** Opening Material provided block **
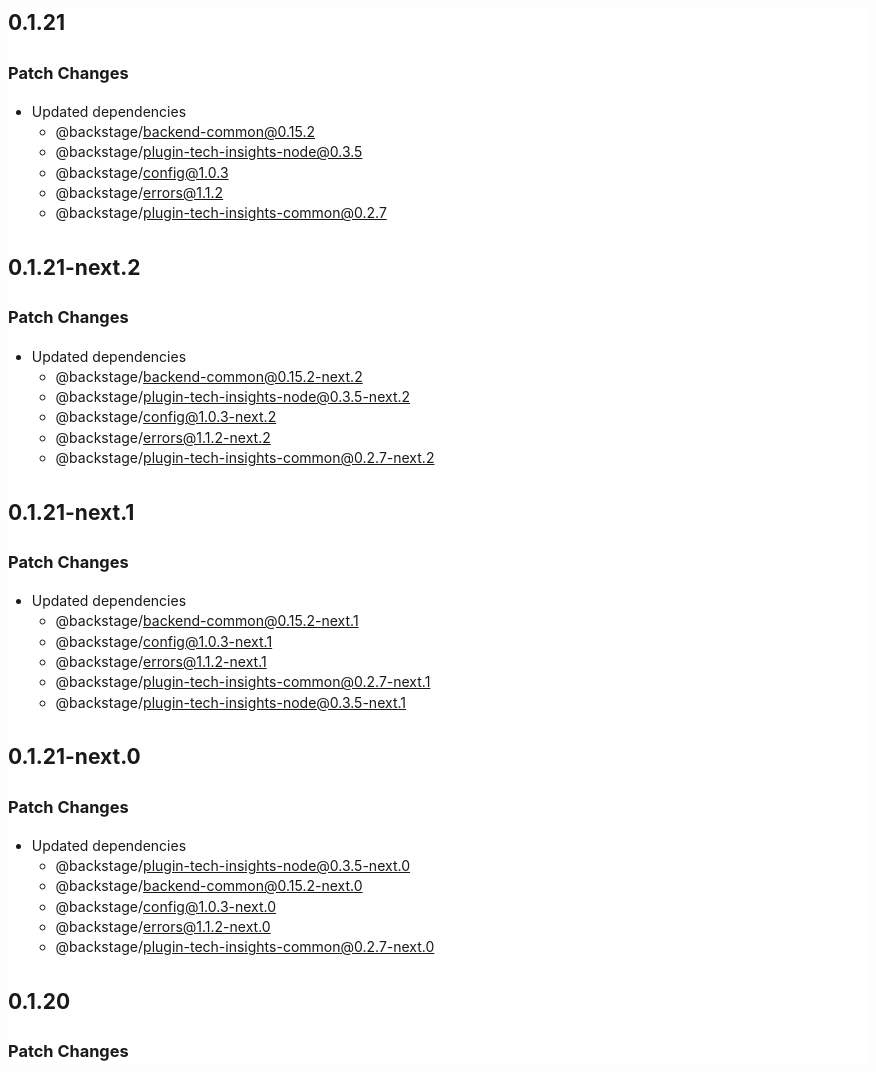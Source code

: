 ## 0.1.21

### Patch Changes

- Updated dependencies
  - @backstage/backend-common@0.15.2
  - @backstage/plugin-tech-insights-node@0.3.5
  - @backstage/config@1.0.3
  - @backstage/errors@1.1.2
  - @backstage/plugin-tech-insights-common@0.2.7

## 0.1.21-next.2

### Patch Changes

- Updated dependencies
  - @backstage/backend-common@0.15.2-next.2
  - @backstage/plugin-tech-insights-node@0.3.5-next.2
  - @backstage/config@1.0.3-next.2
  - @backstage/errors@1.1.2-next.2
  - @backstage/plugin-tech-insights-common@0.2.7-next.2

## 0.1.21-next.1

### Patch Changes

- Updated dependencies
  - @backstage/backend-common@0.15.2-next.1
  - @backstage/config@1.0.3-next.1
  - @backstage/errors@1.1.2-next.1
  - @backstage/plugin-tech-insights-common@0.2.7-next.1
  - @backstage/plugin-tech-insights-node@0.3.5-next.1

## 0.1.21-next.0

### Patch Changes

- Updated dependencies
  - @backstage/plugin-tech-insights-node@0.3.5-next.0
  - @backstage/backend-common@0.15.2-next.0
  - @backstage/config@1.0.3-next.0
  - @backstage/errors@1.1.2-next.0
  - @backstage/plugin-tech-insights-common@0.2.7-next.0

## 0.1.20

### Patch Changes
** Closing Material provided block **
> [What needs to be done]:
From the line with "- @backstage/errors@1.1.2-next.1" to the last line of the material, give every line again exactly, and only those lines.

> [Response]:
  - @backstage/errors@1.1.2-next.1
  - @backstage/plugin-tech-insights-common@0.2.7-next.1
  - @backstage/plugin-tech-insights-node@0.3.5-next.1

## 0.1.21-next.0

### Patch Changes

- Updated dependencies
  - @backstage/plugin-tech-insights-node@0.3.5-next.0
  - @backstage/backend-common@0.15.2-next.0
  - @backstage/config@1.0.3-next.0
  - @backstage/errors@1.1.2-next.0
  - @backstage/plugin-tech-insights-common@0.2.7-next.0

## 0.1.20

### Patch Changes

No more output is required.